I love MSI but there are some things I myself would change. first off the H67 is a single PCI-e board. if he NEVER intends to run 2 video cards then fine this will work but a H67 board is around 95.00 while a Z68 low end is 115.00 with dual PCI-E. makes upgrades in the future cheaper and more options are open. just a thought

second is the ram, memory is very cheap right now. a 1600Mhz kit is only 4.00 more than a 1333 for a sizeable performance boost. also make sure the ram you buy is 1.5v. like these: http://www.newegg.com/Product/Product.aspx?Item=N82E168...

The video card is fine. the 560 is a strong card for a normal multi use comp. I would look into another brand than MSI as i myself has not had good luck with there video cards, there heat sinks are very flimsy.
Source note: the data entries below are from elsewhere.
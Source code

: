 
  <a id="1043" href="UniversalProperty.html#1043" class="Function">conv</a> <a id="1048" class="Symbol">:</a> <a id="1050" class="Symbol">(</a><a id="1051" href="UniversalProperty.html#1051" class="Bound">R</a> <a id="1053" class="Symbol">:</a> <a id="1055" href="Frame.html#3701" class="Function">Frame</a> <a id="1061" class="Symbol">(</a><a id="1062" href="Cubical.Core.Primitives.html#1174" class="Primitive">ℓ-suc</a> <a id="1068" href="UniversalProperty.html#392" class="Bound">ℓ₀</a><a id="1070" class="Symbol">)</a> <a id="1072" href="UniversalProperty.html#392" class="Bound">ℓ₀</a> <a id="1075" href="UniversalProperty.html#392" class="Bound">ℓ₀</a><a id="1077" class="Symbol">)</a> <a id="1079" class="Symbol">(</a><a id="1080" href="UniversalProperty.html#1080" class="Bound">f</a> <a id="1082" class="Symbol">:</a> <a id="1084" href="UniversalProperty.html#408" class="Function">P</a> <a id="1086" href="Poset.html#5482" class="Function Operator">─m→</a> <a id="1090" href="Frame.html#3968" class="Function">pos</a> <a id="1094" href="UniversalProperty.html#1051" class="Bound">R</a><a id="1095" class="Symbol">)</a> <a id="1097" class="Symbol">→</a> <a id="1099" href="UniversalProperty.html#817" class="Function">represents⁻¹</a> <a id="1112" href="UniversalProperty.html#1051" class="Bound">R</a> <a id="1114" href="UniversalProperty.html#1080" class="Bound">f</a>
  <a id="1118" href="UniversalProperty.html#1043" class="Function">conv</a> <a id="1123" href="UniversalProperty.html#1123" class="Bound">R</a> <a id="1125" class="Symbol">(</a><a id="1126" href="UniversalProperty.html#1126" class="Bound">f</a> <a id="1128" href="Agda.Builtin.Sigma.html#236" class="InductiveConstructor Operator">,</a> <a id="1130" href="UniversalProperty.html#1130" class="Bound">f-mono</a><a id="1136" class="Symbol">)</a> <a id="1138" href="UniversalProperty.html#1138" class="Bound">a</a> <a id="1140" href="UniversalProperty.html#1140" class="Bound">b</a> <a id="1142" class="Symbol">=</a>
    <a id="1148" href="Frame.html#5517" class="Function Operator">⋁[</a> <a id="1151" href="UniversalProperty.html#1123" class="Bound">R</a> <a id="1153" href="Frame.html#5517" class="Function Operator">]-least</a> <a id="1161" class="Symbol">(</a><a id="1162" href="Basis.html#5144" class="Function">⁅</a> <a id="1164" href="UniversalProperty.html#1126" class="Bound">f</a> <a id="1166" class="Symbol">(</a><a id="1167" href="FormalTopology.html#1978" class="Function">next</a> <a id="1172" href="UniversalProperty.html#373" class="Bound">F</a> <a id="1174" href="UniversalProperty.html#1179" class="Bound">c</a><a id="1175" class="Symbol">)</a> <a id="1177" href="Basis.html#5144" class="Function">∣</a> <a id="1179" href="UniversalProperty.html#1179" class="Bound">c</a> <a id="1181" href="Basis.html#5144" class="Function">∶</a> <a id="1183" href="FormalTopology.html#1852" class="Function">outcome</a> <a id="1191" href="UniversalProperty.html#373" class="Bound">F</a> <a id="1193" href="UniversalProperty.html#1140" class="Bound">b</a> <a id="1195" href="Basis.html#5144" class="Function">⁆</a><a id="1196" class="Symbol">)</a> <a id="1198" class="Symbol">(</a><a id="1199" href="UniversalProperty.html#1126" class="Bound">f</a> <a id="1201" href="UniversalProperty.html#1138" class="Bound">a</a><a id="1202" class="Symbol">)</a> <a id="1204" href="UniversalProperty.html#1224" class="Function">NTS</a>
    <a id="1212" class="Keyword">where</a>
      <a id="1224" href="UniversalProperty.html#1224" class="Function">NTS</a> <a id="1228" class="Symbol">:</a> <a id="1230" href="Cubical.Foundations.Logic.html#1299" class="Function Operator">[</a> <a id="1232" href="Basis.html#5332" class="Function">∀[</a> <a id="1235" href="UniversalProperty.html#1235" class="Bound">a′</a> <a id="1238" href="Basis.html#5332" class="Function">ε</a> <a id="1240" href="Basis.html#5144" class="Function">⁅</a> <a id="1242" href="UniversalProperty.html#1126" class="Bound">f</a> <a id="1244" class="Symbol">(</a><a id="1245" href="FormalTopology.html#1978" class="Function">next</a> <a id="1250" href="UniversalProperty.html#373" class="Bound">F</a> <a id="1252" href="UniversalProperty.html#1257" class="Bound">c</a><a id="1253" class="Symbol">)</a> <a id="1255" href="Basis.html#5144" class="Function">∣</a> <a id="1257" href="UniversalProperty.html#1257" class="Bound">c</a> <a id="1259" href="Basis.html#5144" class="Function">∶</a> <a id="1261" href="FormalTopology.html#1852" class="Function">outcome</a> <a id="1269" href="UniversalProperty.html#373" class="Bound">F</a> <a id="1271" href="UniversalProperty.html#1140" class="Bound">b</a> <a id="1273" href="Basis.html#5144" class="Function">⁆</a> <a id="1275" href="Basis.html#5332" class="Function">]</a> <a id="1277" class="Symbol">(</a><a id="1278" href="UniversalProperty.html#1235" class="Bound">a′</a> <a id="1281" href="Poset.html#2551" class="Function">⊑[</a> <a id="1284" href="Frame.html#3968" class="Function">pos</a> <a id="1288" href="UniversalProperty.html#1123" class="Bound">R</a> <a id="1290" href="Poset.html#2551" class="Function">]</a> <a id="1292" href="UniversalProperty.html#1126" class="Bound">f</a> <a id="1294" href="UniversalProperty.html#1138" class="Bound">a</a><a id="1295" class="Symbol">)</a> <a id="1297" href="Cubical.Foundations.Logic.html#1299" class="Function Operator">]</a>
I would strongly recommend looking into a 2500K CPU, its 10.00 more than a standard 2500 and then you can over clock. you CAN NOT over clock a standard 2500 by more than a couple hundred Mhz.

you can find cheap monitors on craigs list, thats where i buy most of mine. i have 3 22" screens here that i paid 15 bucks each for.

so all in all by spending 40 extra $$ you can get a more future proof and faster machine. imo that is not enough cash to warrant downgrades. considering you are already looking at a i5 2500. it would be different if you were looking at a i3 or a Pentium. that 550tx i assume is the PSU, if its a 550 then that should be fine.

edit: also make sure with what ever ram you buy you get the 2 4GB sticks. that way you dont need to throw out ram if he ever needs to upgrade to 16GB.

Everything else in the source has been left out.